→ YOUR OBJECTIVE: Produce an exact copy of the first line of the data below and each line after it, please, up to and including the one with "contains the value".

--*--

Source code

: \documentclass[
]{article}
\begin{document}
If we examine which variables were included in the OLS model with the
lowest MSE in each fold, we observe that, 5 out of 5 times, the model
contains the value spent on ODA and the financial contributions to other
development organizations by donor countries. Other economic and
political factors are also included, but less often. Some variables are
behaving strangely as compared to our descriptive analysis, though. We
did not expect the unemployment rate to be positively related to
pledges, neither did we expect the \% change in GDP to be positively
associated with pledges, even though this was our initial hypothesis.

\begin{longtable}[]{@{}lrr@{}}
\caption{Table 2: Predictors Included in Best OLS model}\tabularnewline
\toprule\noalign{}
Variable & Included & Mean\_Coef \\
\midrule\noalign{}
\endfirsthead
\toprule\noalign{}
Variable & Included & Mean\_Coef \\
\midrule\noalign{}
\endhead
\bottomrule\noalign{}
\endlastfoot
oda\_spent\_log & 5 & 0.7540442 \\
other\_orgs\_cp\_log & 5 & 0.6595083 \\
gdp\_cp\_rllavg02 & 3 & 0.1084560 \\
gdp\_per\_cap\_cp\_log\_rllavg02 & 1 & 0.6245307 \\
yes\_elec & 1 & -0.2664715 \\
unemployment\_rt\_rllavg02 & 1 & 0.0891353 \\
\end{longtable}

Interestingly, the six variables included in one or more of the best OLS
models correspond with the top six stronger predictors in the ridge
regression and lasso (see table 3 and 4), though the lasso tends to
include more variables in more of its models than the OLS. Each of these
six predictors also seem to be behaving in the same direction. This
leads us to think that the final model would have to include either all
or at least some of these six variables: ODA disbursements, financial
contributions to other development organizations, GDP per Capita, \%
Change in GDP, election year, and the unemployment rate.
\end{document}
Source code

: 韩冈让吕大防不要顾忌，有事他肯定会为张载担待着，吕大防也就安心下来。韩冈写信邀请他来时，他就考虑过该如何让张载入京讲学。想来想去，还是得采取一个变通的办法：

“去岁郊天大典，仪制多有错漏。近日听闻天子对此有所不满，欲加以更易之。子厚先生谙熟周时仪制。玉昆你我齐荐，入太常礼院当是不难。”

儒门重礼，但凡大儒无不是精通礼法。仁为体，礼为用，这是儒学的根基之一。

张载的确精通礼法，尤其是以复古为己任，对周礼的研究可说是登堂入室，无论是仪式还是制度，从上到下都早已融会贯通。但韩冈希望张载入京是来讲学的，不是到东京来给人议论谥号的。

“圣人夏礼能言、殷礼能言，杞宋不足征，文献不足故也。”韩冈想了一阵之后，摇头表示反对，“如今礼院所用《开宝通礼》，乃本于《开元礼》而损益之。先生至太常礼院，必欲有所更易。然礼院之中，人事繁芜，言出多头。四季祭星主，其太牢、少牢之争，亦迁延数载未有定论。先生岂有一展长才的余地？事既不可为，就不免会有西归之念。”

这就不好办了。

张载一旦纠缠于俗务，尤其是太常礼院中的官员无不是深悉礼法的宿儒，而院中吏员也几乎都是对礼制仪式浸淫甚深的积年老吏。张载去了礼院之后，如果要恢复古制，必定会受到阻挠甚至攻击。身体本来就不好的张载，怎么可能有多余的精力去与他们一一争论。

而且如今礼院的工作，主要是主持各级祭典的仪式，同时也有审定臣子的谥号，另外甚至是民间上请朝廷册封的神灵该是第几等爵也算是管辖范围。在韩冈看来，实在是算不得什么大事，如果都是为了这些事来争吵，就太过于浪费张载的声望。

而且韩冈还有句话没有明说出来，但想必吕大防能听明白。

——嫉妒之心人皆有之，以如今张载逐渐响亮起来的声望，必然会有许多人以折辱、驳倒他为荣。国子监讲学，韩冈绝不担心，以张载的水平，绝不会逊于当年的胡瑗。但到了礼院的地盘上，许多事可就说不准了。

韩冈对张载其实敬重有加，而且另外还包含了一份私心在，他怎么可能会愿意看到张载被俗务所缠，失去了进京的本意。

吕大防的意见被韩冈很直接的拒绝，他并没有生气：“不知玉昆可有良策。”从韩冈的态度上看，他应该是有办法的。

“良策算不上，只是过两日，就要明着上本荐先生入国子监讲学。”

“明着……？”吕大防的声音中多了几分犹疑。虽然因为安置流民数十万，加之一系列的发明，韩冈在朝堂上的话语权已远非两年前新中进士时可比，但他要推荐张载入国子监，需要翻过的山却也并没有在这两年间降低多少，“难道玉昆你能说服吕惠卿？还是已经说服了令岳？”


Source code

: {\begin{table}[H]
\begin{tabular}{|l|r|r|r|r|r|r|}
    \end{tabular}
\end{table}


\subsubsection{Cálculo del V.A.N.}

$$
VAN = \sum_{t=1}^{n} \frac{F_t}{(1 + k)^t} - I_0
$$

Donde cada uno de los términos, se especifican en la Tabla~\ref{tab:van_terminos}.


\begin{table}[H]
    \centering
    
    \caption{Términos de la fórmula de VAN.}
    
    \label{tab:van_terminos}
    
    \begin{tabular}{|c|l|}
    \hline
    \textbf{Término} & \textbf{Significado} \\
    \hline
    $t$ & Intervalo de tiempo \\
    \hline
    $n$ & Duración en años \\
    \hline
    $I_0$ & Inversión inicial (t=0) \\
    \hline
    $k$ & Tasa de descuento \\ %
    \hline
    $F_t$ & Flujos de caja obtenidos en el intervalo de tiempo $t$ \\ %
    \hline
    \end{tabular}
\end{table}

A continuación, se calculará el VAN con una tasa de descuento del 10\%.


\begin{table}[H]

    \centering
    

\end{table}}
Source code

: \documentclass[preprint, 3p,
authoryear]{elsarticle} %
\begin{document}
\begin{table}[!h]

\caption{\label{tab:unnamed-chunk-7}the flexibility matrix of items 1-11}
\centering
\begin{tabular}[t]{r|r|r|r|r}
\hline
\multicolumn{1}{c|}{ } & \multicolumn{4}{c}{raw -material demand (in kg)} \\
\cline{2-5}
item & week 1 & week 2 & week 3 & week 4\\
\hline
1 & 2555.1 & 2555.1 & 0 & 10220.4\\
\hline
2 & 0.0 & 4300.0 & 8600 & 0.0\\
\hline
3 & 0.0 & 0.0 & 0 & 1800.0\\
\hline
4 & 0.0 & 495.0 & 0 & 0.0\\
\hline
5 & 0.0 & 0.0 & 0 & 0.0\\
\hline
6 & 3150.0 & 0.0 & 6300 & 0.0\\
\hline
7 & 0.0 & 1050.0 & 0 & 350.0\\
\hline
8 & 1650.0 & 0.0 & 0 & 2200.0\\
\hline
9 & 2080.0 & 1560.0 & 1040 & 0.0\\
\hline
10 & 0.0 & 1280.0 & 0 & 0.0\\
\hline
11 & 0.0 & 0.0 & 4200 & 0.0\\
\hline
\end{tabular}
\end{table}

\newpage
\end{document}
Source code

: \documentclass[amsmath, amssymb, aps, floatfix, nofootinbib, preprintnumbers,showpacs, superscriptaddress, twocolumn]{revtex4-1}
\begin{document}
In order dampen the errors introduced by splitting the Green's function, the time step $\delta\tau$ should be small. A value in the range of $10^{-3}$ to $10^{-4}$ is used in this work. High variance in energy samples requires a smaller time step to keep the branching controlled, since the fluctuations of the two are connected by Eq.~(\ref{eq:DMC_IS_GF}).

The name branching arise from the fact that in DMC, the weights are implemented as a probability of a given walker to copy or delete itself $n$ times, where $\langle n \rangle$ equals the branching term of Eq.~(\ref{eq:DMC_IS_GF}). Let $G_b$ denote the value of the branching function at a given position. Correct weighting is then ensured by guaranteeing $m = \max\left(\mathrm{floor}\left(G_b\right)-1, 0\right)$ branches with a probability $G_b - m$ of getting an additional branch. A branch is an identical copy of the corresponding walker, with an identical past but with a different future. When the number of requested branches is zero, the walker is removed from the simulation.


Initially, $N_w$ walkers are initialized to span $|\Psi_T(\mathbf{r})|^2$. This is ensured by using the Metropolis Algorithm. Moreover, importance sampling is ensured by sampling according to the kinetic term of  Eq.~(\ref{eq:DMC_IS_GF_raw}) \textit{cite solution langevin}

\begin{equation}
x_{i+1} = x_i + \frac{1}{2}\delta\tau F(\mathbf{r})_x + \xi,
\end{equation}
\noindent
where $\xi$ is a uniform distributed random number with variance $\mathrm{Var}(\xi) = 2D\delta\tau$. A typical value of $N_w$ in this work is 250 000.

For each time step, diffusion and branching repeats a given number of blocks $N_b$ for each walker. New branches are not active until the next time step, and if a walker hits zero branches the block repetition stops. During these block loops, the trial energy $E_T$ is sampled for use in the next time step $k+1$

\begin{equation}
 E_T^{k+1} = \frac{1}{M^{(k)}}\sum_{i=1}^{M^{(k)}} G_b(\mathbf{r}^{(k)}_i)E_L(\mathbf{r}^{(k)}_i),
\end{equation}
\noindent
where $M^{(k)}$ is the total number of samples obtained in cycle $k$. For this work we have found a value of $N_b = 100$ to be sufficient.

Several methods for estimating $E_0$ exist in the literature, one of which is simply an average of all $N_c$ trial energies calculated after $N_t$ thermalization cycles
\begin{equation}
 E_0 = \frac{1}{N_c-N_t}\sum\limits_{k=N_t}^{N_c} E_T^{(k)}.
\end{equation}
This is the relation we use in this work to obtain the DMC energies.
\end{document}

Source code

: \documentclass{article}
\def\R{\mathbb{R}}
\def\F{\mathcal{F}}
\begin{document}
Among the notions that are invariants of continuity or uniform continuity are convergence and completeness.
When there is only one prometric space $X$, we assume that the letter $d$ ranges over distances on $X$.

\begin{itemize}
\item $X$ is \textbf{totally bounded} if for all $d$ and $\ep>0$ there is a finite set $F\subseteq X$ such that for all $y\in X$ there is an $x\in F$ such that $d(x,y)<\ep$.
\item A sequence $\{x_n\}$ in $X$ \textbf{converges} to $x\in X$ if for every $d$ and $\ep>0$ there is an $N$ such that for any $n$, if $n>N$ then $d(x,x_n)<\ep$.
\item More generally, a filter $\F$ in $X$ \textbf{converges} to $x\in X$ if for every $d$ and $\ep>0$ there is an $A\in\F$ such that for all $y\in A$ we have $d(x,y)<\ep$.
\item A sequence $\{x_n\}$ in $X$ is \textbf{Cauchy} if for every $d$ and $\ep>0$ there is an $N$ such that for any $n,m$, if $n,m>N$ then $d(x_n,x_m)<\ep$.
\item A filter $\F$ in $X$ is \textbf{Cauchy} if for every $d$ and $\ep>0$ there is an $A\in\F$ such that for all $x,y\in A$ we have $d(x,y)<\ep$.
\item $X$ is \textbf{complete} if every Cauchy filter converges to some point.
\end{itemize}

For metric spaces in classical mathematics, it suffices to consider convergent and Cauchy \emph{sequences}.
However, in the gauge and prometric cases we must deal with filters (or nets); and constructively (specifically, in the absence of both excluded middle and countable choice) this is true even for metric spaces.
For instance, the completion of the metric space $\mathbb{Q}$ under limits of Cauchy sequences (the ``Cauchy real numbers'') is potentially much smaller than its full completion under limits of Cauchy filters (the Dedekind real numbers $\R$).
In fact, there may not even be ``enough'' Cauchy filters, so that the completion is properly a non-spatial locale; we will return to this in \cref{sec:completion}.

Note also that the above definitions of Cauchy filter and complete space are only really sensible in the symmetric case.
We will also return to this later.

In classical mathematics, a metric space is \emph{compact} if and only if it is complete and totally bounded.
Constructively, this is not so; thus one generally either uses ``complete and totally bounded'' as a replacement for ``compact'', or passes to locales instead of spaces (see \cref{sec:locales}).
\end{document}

--*--

→ TASK OUTPUT:
Source code

: \documentclass[
]{article}
\begin{document}
If we examine which variables were included in the OLS model with the
lowest MSE in each fold, we observe that, 5 out of 5 times, the model
contains the value spent on ODA and the financial contributions to other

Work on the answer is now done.